Pensez-y comme à une rivière qui déborde de ses berges. Le résultat final est que l’oxygène n’arrive pas assez vite dans certaines parties du cerveau. C’est un gros problème qui pourrait expliquer pourquoi la vision est floue, ainsi que les effets sur d’autres compétences, y compris l’agilité cognitive des astronautes (comment ils pensent, se concentrent, raisonnent et se déplacent).

Un voyage dans la « comète à vomir »

Pour savoir si mon idée était bonne, nous devions la tester. Mais plutôt que de demander à la NASA un voyage sur la lune, nous avons échappé aux liens de la gravité terrestre en simulant l’apesanteur dans un avion spécial surnommé la « comète à vomir ».

En montant puis en plongeant dans l’air, cet avion effectue jusqu’à 30 de ces « paraboles » en un seul vol pour simuler la sensation d’apesanteur. Elles ne durent que 30 secondes et je dois admettre que c’est très addictif et qu’on a vraiment le visage gonflé !

Avec tout l’équipement solidement fixé, nous avons pris des mesures sur huit volontaires qui ont fait un seul vol par jour pendant quatre jours. Nous avons mesuré le flux sanguin dans différentes artères qui alimentent le cerveau à l’aide d’un échographe doppler portable, qui fonctionne en faisant rebondir des ondes sonores à haute fréquence sur les globules rouges en circulation. Nous avons également mesuré les niveaux d’oxyde nitrique dans des échantillons de sang prélevés dans la veine de l’avant-bras, ainsi que d’autres molécules invisibles comprenant des radicaux libres et des protéines spécifiques au cerveau (qui reflètent les dommages structurels du cerveau) qui pourraient nous indiquer si la barrière hémato-encéphalique a été forcée.

Nos premiers résultats ont confirmé ce que nous avions prévu. Les niveaux d’oxyde nitrique ont augmenté après des épisodes répétés d’apesanteur, et cela a coïncidé avec une augmentation du flux sanguin, en particulier dans les artères qui alimentent l’arrière du cerveau. Cela a forcé l’ouverture de la barrière hémato-encéphalique, bien qu’il n’y ait eu aucune preuve de dommages structurels au cerveau.

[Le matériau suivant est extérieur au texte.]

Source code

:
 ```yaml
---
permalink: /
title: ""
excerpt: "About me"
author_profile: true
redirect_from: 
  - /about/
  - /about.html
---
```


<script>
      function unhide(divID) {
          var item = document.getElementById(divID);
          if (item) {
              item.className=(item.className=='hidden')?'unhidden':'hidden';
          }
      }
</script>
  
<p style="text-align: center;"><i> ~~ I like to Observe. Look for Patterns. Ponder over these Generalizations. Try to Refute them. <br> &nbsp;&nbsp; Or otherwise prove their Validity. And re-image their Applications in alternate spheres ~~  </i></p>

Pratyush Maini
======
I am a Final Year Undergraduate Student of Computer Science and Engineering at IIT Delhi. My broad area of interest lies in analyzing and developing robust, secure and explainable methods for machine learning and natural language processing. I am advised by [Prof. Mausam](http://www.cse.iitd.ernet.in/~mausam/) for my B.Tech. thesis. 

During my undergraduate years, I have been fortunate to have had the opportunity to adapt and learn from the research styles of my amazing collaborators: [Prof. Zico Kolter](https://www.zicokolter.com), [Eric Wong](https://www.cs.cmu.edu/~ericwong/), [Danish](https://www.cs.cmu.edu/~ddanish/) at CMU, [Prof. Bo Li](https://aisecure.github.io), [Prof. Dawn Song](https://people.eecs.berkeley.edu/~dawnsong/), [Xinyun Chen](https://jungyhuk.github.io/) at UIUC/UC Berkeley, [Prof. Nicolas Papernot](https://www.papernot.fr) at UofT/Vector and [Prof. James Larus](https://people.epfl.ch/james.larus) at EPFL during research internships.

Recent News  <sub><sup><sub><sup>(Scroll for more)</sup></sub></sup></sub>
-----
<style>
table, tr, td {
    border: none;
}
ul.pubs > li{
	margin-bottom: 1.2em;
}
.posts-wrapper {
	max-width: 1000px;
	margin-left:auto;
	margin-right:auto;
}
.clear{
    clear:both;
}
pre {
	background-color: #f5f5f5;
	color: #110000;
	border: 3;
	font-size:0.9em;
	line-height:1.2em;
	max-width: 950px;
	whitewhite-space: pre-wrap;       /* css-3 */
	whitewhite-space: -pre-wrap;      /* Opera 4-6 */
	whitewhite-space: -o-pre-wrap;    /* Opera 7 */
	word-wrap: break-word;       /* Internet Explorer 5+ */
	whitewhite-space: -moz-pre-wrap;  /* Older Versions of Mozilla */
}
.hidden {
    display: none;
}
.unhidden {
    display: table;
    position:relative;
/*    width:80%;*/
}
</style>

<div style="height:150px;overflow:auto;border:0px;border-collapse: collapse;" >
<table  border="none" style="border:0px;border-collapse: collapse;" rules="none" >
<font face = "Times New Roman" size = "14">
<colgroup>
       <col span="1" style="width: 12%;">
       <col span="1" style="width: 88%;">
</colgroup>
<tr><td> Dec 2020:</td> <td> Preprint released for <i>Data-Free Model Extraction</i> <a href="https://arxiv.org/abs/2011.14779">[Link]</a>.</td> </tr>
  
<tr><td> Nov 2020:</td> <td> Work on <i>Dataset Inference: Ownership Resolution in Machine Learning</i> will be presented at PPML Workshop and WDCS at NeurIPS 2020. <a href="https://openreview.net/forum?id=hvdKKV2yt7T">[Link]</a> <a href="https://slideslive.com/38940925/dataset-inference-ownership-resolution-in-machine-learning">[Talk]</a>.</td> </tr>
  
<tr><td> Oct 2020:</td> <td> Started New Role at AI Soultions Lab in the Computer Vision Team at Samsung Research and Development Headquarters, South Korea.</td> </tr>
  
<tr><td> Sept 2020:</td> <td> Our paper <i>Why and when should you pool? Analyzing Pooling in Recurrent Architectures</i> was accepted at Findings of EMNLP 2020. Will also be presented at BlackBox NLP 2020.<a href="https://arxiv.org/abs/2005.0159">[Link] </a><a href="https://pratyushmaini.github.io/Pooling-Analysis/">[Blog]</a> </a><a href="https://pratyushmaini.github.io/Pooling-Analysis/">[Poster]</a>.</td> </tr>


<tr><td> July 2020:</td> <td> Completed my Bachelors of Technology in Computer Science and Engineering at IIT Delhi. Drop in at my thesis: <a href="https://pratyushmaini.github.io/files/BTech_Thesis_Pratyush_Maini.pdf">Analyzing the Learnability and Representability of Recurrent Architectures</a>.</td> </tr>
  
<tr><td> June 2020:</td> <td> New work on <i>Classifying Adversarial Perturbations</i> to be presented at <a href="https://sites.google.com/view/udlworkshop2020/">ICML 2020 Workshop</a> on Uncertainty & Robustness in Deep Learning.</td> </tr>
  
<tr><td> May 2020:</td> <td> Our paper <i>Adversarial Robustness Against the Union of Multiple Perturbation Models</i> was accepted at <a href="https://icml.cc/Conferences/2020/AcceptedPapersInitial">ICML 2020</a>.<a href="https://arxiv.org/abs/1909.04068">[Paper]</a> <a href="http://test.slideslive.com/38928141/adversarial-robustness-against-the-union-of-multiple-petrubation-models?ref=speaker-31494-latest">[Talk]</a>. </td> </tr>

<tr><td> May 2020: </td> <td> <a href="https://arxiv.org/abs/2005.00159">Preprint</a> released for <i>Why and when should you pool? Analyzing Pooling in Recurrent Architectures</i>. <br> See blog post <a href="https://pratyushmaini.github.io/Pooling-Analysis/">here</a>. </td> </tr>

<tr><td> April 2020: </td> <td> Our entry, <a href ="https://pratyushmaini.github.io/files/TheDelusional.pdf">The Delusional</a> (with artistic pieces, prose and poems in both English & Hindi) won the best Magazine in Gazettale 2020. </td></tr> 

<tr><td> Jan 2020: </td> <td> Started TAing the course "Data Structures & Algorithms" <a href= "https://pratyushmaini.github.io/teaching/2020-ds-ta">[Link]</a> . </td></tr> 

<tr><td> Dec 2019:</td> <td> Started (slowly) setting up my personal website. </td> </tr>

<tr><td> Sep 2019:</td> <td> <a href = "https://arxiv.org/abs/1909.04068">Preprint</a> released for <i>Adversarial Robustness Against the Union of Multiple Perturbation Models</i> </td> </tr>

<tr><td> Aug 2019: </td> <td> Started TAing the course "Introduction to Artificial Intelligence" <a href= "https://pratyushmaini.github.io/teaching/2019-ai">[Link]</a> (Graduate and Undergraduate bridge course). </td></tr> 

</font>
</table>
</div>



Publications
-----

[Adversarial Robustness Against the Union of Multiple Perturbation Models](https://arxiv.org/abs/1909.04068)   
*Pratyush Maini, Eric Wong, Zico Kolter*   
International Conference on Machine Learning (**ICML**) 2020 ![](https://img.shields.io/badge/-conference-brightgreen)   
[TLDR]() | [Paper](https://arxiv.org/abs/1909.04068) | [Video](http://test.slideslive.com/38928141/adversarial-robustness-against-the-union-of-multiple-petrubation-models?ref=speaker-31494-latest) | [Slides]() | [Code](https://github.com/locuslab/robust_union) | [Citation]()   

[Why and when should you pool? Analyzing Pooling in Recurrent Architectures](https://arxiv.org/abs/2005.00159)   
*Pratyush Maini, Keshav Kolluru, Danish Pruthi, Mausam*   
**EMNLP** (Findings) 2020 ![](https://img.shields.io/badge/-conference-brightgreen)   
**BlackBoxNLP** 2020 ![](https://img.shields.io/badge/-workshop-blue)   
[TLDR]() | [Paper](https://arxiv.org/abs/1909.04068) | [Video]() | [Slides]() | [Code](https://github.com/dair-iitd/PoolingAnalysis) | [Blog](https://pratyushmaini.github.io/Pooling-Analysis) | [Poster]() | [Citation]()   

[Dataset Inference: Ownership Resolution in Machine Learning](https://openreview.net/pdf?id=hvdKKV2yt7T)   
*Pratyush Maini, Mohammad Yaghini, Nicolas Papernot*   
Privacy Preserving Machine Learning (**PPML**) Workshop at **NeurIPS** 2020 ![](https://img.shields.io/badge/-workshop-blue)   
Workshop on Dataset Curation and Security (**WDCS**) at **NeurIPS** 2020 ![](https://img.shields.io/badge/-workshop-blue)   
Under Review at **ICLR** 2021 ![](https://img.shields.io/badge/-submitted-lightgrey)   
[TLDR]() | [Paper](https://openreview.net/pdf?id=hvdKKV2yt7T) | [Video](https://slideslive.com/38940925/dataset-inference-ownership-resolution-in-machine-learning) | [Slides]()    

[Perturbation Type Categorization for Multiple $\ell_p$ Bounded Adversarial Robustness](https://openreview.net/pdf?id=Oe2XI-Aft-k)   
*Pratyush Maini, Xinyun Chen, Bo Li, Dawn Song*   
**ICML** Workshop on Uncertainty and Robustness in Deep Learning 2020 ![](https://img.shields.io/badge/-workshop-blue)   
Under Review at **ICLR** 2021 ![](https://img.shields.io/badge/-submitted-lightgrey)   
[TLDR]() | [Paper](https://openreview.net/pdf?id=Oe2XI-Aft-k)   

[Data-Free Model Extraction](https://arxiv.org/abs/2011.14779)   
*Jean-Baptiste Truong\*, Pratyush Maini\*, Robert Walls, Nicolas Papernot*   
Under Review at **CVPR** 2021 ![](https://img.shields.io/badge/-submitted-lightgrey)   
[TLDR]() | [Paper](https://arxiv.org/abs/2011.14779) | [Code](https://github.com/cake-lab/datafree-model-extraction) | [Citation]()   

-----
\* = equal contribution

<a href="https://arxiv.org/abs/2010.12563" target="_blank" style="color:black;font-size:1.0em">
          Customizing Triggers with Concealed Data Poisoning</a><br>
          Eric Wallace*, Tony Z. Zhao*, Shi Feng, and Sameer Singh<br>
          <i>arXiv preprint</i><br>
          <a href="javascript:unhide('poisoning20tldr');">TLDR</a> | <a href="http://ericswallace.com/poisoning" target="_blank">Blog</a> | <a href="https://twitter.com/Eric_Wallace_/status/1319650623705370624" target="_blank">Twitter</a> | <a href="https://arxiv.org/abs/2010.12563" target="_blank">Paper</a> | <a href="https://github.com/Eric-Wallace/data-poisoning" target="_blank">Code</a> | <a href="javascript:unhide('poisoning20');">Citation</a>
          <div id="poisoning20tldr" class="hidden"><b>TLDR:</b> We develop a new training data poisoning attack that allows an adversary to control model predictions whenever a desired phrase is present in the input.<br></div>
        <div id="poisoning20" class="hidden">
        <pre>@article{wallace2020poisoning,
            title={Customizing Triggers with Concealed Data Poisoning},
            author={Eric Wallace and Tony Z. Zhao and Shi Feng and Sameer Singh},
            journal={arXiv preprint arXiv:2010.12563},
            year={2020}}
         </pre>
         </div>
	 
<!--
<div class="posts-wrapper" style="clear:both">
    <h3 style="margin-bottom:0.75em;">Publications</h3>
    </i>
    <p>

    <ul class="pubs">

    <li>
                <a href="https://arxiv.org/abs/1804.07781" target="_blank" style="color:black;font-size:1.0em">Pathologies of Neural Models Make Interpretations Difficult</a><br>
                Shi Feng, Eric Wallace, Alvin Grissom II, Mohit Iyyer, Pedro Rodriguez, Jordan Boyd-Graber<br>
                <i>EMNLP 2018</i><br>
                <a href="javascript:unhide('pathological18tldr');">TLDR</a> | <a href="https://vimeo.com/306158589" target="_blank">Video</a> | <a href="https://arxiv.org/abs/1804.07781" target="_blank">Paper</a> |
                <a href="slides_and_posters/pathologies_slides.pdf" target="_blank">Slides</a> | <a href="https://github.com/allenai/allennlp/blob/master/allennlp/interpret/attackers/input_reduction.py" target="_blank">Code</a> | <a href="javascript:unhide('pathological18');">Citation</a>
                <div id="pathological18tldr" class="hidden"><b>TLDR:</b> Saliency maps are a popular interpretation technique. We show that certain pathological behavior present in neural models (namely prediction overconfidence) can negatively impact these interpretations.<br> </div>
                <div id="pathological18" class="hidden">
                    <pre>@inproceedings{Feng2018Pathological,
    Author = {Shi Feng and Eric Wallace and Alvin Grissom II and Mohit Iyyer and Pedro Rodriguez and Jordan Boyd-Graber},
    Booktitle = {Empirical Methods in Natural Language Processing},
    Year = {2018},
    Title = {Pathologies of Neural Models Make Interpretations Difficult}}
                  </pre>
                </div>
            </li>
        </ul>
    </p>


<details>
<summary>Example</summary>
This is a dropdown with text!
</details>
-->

Nous prévoyons maintenant de suivre ces études avec des évaluations plus détaillées des déplacements du sang et des fluides dans le cerveau en utilisant des techniques d’imagerie telles que la résonance magnétique pour confirmer nos résultats. Nous allons également explorer les effets de contre-mesures telles que les pantalons de succion en caoutchouc – qui créent une pression négative dans la moitié inférieure du corps dans l’idée qu’ils peuvent aider à « aspirer » le sang du cerveau de l’astronaute – ainsi que des médicaments pour contrer l’augmentation de l’oxyde nitrique. Mais ces découvertes ne vont pas seulement améliorer les voyages dans l’espace – elles peuvent également fournir des informations précieuses sur les raisons pour lesquelles la « gravité » de l’exercice est un bon médicament pour le cerveau et comment elle peut protéger contre la démence et les accidents vasculaires cérébraux à un âge plus avancé.